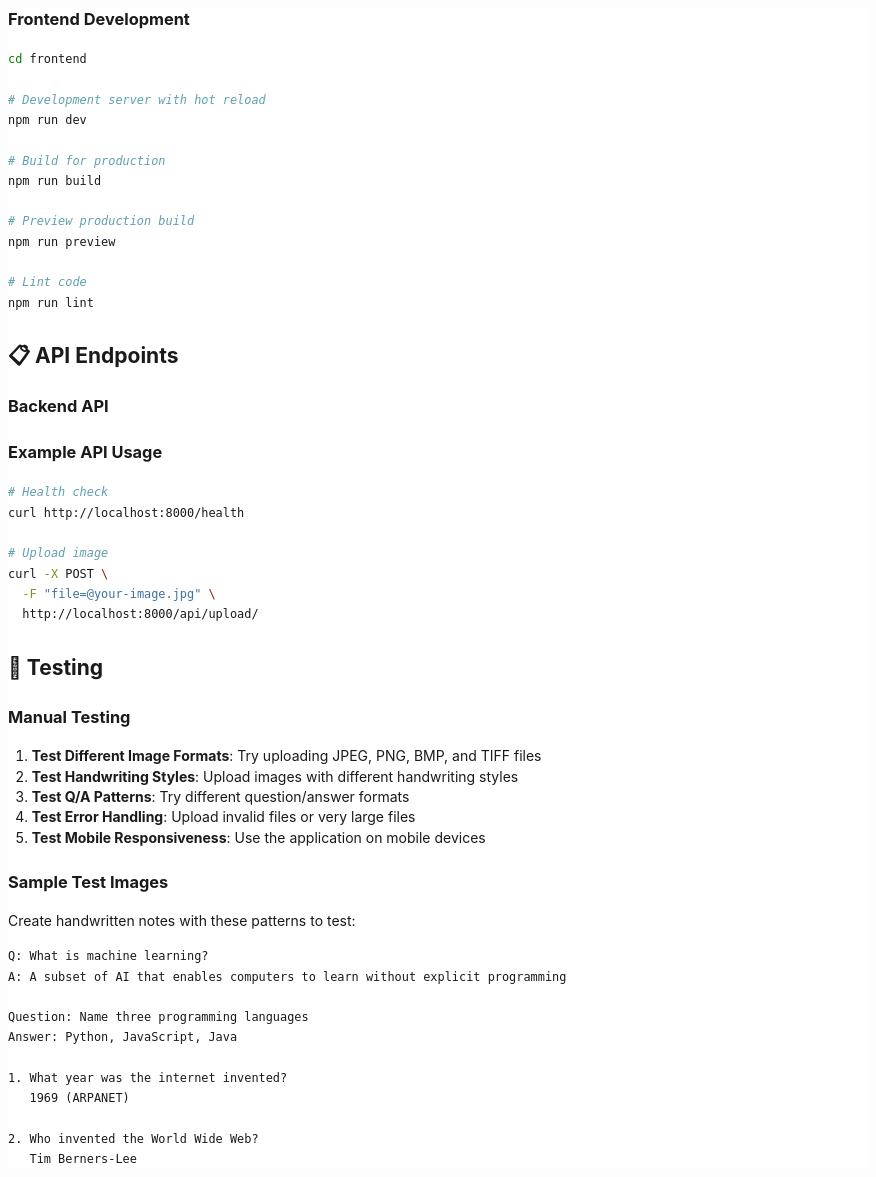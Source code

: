 ### Frontend Development

```bash
cd frontend

# Development server with hot reload
npm run dev

# Build for production
npm run build

# Preview production build
npm run preview

# Lint code
npm run lint
```

## 📋 API Endpoints

### Backend API


### Example API Usage

```bash
# Health check
curl http://localhost:8000/health

# Upload image
curl -X POST \
  -F "file=@your-image.jpg" \
  http://localhost:8000/api/upload/
```

## 🧪 Testing

### Manual Testing

1. **Test Different Image Formats**: Try uploading JPEG, PNG, BMP, and TIFF files
2. **Test Handwriting Styles**: Upload images with different handwriting styles
3. **Test Q/A Patterns**: Try different question/answer formats
4. **Test Error Handling**: Upload invalid files or very large files
5. **Test Mobile Responsiveness**: Use the application on mobile devices

### Sample Test Images

Create handwritten notes with these patterns to test:

```
Q: What is machine learning?
A: A subset of AI that enables computers to learn without explicit programming

Question: Name three programming languages
Answer: Python, JavaScript, Java

1. What year was the internet invented?
   1969 (ARPANET)

2. Who invented the World Wide Web?
   Tim Berners-Lee
```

What you should do: Could the entries above be printed again exactly, apart from the pictures?

The answer:
Source code

: ### Frontend Development

```bash
cd frontend

# Development server with hot reload
npm run dev

# Build for production
npm run build

# Preview production build
npm run preview

# Lint code
npm run lint
```

## 📋 API Endpoints

### Backend API


### Example API Usage

```bash
# Health check
curl http://localhost:8000/health

# Upload image
curl -X POST \
  -F "file=@your-image.jpg" \
  http://localhost:8000/api/upload/
```

## 🧪 Testing

### Manual Testing

1. **Test Different Image Formats**: Try uploading JPEG, PNG, BMP, and TIFF files
2. **Test Handwriting Styles**: Upload images with different handwriting styles
3. **Test Q/A Patterns**: Try different question/answer formats
4. **Test Error Handling**: Upload invalid files or very large files
5. **Test Mobile Responsiveness**: Use the application on mobile devices

### Sample Test Images

Create handwritten notes with these patterns to test:

```
Q: What is machine learning?
A: A subset of AI that enables computers to learn without explicit programming

Question: Name three programming languages
Answer: Python, JavaScript, Java

1. What year was the internet invented?
   1969 (ARPANET)

2. Who invented the World Wide Web?
   Tim Berners-Lee
```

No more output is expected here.